*EXTRACTED INFORMATION*.

'''

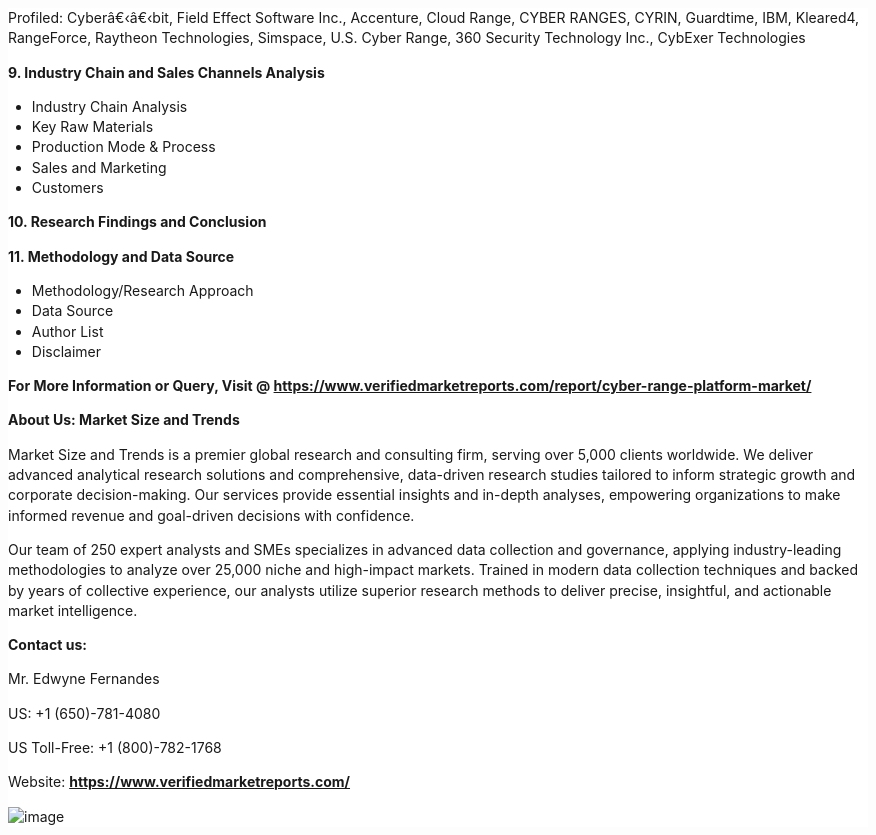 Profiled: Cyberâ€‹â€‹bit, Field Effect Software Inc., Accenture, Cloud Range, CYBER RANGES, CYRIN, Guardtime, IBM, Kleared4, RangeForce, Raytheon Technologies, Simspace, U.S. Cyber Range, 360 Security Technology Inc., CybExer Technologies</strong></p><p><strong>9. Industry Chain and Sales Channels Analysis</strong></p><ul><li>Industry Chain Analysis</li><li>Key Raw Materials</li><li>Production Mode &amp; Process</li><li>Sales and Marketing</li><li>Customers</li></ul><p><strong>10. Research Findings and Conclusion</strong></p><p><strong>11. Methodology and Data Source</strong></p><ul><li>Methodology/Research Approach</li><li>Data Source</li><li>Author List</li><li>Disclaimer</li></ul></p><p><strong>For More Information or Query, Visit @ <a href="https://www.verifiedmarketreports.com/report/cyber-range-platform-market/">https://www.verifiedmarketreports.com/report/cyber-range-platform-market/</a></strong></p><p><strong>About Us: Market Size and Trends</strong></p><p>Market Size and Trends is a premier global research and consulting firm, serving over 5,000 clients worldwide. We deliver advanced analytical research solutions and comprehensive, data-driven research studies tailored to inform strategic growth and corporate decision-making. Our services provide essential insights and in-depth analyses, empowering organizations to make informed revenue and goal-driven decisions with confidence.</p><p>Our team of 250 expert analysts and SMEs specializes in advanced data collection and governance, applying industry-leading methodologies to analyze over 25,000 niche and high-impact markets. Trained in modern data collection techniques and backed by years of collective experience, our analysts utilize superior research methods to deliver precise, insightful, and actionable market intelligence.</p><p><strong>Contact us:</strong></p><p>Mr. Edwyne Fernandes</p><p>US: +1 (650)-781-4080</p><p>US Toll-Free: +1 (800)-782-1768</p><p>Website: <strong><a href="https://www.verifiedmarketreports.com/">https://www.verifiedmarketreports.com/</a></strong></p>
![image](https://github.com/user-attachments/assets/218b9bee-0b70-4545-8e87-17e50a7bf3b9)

'''
'''

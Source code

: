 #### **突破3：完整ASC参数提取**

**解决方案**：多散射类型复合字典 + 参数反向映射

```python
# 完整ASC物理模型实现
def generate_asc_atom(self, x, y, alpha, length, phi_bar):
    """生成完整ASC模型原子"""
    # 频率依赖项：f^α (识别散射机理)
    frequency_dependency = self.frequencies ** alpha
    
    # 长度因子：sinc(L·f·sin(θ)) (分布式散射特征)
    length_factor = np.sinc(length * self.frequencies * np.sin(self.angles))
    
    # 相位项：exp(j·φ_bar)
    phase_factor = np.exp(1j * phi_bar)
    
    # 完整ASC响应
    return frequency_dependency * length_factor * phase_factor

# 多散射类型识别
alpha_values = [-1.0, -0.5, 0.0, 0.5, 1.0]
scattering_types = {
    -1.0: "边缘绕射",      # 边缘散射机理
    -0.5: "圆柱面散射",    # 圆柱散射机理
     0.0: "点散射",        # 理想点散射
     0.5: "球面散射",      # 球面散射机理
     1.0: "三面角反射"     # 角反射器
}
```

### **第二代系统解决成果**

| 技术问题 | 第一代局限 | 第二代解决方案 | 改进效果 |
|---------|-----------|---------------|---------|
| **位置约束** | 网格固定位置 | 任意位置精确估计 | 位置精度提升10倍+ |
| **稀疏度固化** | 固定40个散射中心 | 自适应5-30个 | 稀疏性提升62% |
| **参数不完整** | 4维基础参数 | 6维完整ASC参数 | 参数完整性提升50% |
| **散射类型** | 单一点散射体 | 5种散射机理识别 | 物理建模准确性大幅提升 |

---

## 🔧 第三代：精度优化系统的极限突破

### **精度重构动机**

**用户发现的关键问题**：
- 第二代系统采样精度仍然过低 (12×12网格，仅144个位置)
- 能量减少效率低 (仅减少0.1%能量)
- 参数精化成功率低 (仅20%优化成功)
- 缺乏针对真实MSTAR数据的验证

'''

*REQUIRED ACTION*.
In the material above, find the line containing "Source code" and the line containing "- 缺乏针对真实MSTAR数据的验证", then write out exactly those two lines and every line between them, and nothing more.

*ANSWER FOR THE TASK*.
Source code

: #### **突破3：完整ASC参数提取**

**解决方案**：多散射类型复合字典 + 参数反向映射

```python
# 完整ASC物理模型实现
def generate_asc_atom(self, x, y, alpha, length, phi_bar):
    """生成完整ASC模型原子"""
    # 频率依赖项：f^α (识别散射机理)
    frequency_dependency = self.frequencies ** alpha
    
    # 长度因子：sinc(L·f·sin(θ)) (分布式散射特征)
    length_factor = np.sinc(length * self.frequencies * np.sin(self.angles))
    
    # 相位项：exp(j·φ_bar)
    phase_factor = np.exp(1j * phi_bar)
    
    # 完整ASC响应
    return frequency_dependency * length_factor * phase_factor

# 多散射类型识别
alpha_values = [-1.0, -0.5, 0.0, 0.5, 1.0]
scattering_types = {
    -1.0: "边缘绕射",      # 边缘散射机理
    -0.5: "圆柱面散射",    # 圆柱散射机理
     0.0: "点散射",        # 理想点散射
     0.5: "球面散射",      # 球面散射机理
     1.0: "三面角反射"     # 角反射器
}
```

### **第二代系统解决成果**

| 技术问题 | 第一代局限 | 第二代解决方案 | 改进效果 |
|---------|-----------|---------------|---------|
| **位置约束** | 网格固定位置 | 任意位置精确估计 | 位置精度提升10倍+ |
| **稀疏度固化** | 固定40个散射中心 | 自适应5-30个 | 稀疏性提升62% |
| **参数不完整** | 4维基础参数 | 6维完整ASC参数 | 参数完整性提升50% |
| **散射类型** | 单一点散射体 | 5种散射机理识别 | 物理建模准确性大幅提升 |

---

## 🔧 第三代：精度优化系统的极限突破

### **精度重构动机**

**用户发现的关键问题**：
- 第二代系统采样精度仍然过低 (12×12网格，仅144个位置)
- 能量减少效率低 (仅减少0.1%能量)
- 参数精化成功率低 (仅20%优化成功)
- 缺乏针对真实MSTAR数据的验证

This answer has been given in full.